How to complete this task -
A single number is the expected answer: the count of lines in the listing that hold the word "learn".

Data for processing -
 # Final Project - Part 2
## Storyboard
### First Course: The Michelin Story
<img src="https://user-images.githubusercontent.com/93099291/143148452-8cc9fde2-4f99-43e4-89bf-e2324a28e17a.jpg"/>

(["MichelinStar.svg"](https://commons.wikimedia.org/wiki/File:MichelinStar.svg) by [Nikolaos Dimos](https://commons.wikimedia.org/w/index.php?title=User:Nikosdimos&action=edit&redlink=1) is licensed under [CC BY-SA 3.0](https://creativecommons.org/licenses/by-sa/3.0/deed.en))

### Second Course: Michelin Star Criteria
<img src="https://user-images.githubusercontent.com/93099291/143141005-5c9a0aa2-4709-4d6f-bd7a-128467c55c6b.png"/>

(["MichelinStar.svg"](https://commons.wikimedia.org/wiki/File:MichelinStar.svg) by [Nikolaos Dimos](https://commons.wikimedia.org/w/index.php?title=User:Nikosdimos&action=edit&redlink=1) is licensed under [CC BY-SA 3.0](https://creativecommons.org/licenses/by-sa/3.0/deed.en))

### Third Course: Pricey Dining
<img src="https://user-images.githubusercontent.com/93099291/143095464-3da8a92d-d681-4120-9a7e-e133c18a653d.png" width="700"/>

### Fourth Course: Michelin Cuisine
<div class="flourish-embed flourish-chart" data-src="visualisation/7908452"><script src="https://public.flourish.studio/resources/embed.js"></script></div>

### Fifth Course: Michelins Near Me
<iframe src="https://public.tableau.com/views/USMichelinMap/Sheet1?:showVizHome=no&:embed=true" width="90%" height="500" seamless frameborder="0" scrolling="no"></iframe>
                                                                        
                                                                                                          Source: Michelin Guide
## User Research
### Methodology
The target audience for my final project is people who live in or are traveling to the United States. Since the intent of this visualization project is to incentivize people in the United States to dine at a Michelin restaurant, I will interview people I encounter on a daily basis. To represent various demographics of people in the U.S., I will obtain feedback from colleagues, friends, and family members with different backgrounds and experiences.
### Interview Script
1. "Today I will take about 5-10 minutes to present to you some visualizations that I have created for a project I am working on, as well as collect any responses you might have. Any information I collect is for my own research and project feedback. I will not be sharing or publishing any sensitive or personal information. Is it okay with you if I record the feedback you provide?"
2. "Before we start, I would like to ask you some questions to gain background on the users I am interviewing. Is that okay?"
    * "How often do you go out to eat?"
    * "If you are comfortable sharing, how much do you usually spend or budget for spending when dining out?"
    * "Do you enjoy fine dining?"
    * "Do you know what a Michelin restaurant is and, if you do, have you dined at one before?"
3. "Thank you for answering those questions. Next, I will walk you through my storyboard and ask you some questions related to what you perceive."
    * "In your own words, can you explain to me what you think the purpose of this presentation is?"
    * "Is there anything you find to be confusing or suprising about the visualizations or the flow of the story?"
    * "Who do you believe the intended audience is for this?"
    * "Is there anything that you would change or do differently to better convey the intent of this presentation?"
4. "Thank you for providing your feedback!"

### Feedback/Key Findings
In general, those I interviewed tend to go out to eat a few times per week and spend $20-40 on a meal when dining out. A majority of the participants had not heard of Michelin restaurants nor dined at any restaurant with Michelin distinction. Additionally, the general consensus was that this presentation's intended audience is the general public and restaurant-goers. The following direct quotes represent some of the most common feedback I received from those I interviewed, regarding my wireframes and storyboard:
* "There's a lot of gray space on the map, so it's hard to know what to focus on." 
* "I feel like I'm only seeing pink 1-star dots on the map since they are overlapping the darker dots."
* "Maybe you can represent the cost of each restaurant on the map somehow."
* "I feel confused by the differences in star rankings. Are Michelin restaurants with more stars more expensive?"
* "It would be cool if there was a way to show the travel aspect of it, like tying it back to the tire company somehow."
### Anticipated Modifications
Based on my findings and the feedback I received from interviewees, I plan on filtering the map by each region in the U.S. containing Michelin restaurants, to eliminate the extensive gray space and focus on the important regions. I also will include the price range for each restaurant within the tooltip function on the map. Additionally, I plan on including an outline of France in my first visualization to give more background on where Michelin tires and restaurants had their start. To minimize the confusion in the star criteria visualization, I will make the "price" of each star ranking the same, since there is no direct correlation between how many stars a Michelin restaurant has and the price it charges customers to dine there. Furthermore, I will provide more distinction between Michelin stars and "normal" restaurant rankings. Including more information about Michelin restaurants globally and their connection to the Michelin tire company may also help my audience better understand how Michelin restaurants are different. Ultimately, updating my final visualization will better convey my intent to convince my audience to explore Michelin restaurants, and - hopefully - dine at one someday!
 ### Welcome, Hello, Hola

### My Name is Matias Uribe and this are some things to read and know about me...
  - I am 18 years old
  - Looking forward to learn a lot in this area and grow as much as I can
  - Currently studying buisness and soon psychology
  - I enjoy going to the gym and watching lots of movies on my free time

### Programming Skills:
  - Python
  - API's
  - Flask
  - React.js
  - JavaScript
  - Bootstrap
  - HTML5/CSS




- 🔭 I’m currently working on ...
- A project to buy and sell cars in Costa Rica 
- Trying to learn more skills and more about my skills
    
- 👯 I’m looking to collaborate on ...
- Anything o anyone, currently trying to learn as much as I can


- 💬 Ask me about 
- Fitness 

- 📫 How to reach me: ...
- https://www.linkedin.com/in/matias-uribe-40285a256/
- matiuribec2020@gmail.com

Solution for this problem -
3